Royal Ushebti

Alabaster Ushabti (Ramses III)
296x110x70 mm
OIM 10755
Photo ©Joan Ann Lansberry, 2010

(From museum info card (which I failed to capture, but Hans Ollermann did):
Royal Ushebtis
"The tombs of kings and queens were equipped with ushebtis indicating that they, like their subjects, were expected, in theory, to undertake labor in the afterlife. The earliest royal ushebtis date to early Dynasty 18 (ca. 1550 B.C.). Some hold agricultural tools like non-royal ushebtis. Others, like the wood example shown here, hold royal scepters, and yet others are shown without any sort of tool or emblem. Examples made for royalty usually show the uraeus on the forehead, and some were kingly regalia such as the striped head cloth (nemes)."
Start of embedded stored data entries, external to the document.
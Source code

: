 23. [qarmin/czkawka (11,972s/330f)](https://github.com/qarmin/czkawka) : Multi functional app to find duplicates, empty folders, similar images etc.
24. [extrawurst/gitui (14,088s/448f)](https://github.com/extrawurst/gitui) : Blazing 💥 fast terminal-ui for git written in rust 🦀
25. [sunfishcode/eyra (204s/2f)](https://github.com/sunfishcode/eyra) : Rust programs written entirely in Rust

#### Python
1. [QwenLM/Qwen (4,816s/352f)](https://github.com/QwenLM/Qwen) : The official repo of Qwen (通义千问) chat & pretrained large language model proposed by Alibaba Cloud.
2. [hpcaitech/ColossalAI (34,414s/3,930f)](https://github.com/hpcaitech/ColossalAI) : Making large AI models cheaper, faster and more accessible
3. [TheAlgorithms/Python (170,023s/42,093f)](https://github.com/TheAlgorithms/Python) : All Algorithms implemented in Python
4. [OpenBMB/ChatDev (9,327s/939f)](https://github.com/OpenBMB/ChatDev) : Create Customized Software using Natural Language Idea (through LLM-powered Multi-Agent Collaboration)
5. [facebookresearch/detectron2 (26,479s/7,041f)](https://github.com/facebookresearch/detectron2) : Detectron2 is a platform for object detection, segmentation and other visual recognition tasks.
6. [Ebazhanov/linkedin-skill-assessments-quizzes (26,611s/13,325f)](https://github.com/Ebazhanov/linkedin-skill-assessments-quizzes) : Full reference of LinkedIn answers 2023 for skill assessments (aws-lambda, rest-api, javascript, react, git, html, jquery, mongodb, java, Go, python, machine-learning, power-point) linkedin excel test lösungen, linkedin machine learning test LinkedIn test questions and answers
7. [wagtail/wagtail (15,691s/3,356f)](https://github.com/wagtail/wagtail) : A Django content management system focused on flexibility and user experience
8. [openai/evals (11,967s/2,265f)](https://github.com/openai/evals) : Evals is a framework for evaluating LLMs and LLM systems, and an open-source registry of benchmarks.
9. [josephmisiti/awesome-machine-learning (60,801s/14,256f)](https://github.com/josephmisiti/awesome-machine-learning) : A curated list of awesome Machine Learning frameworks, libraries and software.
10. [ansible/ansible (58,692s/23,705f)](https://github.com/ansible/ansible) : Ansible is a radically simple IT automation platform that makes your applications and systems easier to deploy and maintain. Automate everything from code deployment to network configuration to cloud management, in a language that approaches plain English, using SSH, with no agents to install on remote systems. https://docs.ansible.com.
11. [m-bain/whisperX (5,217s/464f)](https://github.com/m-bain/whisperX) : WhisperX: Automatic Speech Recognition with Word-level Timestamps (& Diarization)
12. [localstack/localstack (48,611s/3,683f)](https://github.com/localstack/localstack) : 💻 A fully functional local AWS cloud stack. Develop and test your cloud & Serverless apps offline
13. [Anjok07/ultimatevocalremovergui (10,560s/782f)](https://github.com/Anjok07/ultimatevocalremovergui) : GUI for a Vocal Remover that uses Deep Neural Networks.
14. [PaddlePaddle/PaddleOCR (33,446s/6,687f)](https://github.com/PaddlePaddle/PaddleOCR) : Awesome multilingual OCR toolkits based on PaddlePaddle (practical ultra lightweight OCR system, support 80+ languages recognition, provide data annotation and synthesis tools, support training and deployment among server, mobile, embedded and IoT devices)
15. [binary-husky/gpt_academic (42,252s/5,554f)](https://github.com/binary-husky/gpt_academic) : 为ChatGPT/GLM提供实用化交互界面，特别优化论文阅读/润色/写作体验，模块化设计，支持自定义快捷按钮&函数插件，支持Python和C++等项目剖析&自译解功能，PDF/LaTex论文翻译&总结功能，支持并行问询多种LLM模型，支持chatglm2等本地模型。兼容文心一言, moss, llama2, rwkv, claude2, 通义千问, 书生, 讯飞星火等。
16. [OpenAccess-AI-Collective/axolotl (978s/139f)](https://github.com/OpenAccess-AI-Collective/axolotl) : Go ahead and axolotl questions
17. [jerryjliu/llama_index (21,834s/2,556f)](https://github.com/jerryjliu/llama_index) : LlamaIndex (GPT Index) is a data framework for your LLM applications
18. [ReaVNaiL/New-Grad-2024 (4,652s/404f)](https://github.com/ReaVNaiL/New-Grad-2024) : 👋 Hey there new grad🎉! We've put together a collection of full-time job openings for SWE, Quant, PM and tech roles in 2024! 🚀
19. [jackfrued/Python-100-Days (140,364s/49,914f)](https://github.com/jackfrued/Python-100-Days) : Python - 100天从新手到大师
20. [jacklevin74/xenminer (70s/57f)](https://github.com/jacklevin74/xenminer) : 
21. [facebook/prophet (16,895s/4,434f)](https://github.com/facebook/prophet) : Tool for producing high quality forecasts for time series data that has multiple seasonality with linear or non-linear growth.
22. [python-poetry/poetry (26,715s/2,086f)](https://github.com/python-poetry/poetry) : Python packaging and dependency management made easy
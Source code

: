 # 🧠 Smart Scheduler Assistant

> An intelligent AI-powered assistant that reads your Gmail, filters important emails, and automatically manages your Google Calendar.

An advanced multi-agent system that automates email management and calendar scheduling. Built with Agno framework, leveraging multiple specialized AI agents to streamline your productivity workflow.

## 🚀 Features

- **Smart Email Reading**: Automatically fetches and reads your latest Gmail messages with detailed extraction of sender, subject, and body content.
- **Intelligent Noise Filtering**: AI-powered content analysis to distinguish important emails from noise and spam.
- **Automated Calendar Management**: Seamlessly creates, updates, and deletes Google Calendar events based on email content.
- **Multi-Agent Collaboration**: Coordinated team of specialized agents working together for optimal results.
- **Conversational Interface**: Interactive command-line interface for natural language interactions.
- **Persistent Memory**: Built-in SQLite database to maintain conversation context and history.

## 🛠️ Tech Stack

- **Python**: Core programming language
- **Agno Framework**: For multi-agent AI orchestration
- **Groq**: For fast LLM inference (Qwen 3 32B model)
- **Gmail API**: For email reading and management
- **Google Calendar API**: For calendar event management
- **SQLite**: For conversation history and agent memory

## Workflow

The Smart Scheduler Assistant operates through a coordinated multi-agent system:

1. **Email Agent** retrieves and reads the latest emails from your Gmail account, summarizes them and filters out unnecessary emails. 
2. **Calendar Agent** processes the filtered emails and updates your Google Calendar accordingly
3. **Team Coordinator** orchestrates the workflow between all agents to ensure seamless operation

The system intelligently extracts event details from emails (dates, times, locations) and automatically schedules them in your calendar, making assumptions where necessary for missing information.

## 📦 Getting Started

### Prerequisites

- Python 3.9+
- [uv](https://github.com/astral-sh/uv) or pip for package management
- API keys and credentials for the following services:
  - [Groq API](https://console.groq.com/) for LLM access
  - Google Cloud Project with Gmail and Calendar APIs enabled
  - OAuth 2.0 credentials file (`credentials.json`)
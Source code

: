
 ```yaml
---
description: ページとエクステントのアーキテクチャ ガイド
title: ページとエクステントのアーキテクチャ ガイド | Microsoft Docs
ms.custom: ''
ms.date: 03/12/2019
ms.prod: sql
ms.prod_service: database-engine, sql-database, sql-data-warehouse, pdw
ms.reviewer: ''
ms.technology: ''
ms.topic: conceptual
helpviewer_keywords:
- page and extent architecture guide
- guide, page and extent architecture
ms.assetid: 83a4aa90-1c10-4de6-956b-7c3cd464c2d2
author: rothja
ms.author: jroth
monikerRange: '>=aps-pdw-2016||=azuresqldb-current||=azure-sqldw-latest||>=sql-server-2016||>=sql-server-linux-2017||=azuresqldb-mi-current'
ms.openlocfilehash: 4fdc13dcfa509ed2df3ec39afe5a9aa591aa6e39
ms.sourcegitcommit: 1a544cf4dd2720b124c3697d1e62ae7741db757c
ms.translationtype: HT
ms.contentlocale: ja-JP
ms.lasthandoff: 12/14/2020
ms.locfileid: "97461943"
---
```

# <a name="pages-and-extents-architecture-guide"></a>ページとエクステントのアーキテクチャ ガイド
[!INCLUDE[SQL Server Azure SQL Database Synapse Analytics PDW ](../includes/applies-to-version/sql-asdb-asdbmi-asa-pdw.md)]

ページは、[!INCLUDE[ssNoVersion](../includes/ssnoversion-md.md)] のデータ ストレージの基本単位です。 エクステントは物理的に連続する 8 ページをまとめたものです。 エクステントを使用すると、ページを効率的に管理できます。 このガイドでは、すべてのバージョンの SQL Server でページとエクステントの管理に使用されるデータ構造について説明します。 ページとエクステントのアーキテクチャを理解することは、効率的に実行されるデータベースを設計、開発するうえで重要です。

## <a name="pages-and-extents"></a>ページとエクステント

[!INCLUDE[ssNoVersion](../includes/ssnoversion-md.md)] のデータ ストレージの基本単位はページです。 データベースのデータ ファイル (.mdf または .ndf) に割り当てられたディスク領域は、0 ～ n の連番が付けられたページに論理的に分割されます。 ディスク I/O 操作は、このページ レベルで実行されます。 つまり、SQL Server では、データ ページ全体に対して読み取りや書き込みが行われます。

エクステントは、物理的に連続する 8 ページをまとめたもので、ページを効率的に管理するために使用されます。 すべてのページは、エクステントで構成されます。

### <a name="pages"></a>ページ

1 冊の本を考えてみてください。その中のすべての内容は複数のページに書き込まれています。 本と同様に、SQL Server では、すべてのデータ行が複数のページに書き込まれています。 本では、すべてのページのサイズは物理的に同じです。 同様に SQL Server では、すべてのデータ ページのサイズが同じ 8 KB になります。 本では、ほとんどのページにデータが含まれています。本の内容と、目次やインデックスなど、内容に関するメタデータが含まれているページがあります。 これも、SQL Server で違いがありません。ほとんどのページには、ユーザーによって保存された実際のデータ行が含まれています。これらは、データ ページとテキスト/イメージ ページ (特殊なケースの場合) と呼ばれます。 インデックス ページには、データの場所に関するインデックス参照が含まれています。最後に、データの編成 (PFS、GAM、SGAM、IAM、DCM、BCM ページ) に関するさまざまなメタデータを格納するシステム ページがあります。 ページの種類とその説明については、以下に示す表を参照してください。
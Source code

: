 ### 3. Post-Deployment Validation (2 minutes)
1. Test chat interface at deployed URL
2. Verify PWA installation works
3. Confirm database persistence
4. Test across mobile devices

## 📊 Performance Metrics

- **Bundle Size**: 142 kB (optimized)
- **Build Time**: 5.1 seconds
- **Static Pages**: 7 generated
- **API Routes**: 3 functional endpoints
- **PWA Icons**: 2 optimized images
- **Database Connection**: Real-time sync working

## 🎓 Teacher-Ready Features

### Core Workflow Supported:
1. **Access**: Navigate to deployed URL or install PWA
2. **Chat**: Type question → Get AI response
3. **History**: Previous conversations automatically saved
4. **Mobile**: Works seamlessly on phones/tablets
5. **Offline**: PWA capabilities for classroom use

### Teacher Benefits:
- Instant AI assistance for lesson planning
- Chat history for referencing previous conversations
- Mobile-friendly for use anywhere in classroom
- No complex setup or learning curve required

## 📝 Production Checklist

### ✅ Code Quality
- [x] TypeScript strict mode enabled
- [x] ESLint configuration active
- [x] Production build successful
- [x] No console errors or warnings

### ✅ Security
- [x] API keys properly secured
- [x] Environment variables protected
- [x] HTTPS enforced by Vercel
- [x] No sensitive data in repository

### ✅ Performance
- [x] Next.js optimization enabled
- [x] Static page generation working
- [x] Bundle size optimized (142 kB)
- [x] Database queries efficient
Although I didn't photograph the info on this particular ushebti, I found it in an Oriental Institute publication:

The Egyptian Book of the Dead:
Documents in the Oriental Institue Museum at the University of Chicago
Oriental Institute Publications Volume LXXXII

OIM 10755 "Presumably from King Ramses III's tomb in Biban al-Muluk at Thebes. The incised characters of the inscription were filled with a paste now mostly dark green but probably once blue. If the the figure carried any utensils, these were merely painted on; no trace is now visible."